Hallucination vs. Confabulation: Two Words for the Same Problem, and Why One of Them Is Lying to You

By Leigh Garrity— May 9, 2026

The Two Framings

Hallucination

What it is: A model output that is factually incorrect, presented with the same confidence as a correct output.

What it does: It gives buyers a mental model in which the model normally tells the truth and occasionally malfunctions. The hallucination is the exception. The correct answer is the baseline. The model "went wrong" on this particular prompt.

Where it comes from: The term entered mainstream AI coverage around 2020–2021, borrowed loosely from psychiatry, and was popularized by journalists and product teams who needed a word for "the model said something false and sounded sure about it." It stuck because it's vivid and because it implies something dramatic enough to explain why the output was wrong. OpenAI, Google, and Anthropic all used it in early documentation. It's now in the AP Stylebook's AI guidance. That's how you know a technical term has left the building.

What makes it distinct: The framing implies a deviation. The model has a truth-telling mode, and hallucination is what happens when that mode fails. This is the part that matters — and the part that's wrong — because it shapes every governance conversation that follows. If hallucinations are exceptions, buyers ask: how do we catch the exceptions? If they're not exceptions — if they're the normal output of a system that has no truth-telling mode — buyers need to ask something different entirely.

Confabulation

What it is: A model output that fills a gap in grounded knowledge with a plausible-sounding completion — not because the model is malfunctioning, but because producing plausible completions is what it was built to do.

What it does: It gives buyers a mental model in which the model is always doing the same thing: generating outputs that fit the pattern of what a correct answer would look like. Sometimes those outputs happen to correspond to facts. Sometimes they don't. The model cannot tell the difference, because it has no mechanism for checking. There is no internal "I don't know" signal unless one has been explicitly trained in.

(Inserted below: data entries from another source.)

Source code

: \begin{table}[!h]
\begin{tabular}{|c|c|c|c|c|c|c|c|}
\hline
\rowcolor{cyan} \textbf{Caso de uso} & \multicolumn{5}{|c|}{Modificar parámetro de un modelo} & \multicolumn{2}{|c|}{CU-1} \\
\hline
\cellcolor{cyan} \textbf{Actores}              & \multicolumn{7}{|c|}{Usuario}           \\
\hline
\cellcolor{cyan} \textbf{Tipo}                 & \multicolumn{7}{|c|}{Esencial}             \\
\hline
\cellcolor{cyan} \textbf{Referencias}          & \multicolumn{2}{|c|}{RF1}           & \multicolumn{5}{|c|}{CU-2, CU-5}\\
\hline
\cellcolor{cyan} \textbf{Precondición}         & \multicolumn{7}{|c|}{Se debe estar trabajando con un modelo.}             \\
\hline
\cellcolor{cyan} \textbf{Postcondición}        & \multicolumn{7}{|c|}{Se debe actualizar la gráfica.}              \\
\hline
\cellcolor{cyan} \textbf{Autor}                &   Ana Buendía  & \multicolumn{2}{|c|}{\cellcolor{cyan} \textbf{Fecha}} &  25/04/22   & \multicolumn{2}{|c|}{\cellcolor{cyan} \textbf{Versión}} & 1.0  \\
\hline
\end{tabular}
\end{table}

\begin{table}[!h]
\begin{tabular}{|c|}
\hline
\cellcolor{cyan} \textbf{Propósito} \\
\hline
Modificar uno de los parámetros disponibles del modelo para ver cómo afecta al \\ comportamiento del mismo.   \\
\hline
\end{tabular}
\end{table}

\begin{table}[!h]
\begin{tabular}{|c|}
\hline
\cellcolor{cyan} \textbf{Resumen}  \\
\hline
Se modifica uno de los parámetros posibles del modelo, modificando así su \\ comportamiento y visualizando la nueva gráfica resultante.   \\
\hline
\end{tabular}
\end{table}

Where it comes from: The term is borrowed from neuropsychology, where it describes a specific behavior in patients with certain memory disorders: they fill gaps in their recall with plausible-sounding fabrications, without awareness that they're doing so, and without intent to deceive. The fabrication feels like memory to them. Researchers including Gary Marcus and Yejin Choi began applying the term to language models around 2022–2023, arguing that it was mechanically more accurate than "hallucination." The AI safety and alignment communities have largely adopted it. You'll hear it from CAIOs who've read the primary literature, and from technical buyers who are specifically testing whether you have.

What makes it distinct: The framing implies a constant. The model is always confabulating — always producing outputs shaped by pattern rather than by verified knowledge. On most prompts, the confabulation happens to match reality. On some prompts, it doesn't. "Did the model confabulate?" is never the right question. "Did the confabulation land?" always is.

“

Okta Concept Mapping — SAML Assertion Trust

When a SAML IdP issues an assertion, the service provider trusts it. The SP doesn't independently verify the claim — it trusts the chain that produced the claim. The governance question isn't "is this assertion hallucinated?" It's "is the trust chain sound?" Model outputs work similarly: the output is always an assertion. The question is whether the grounding behind it — retrieval, fine-tuning, system prompt constraints — is sound enough to trust. Where the analogy breaks: a SAML assertion has a defined issuer, a signature, and an expiration. A model output has none of those. In a buyer conversation, this is useful for explaining why RAG and grounding matter — they're the closest thing to a trust chain the model has.

Comparison Strategy

Two framings of the same behavior — which means a standard trait-by-trait comparison would produce two nearly identical columns and miss the point entirely.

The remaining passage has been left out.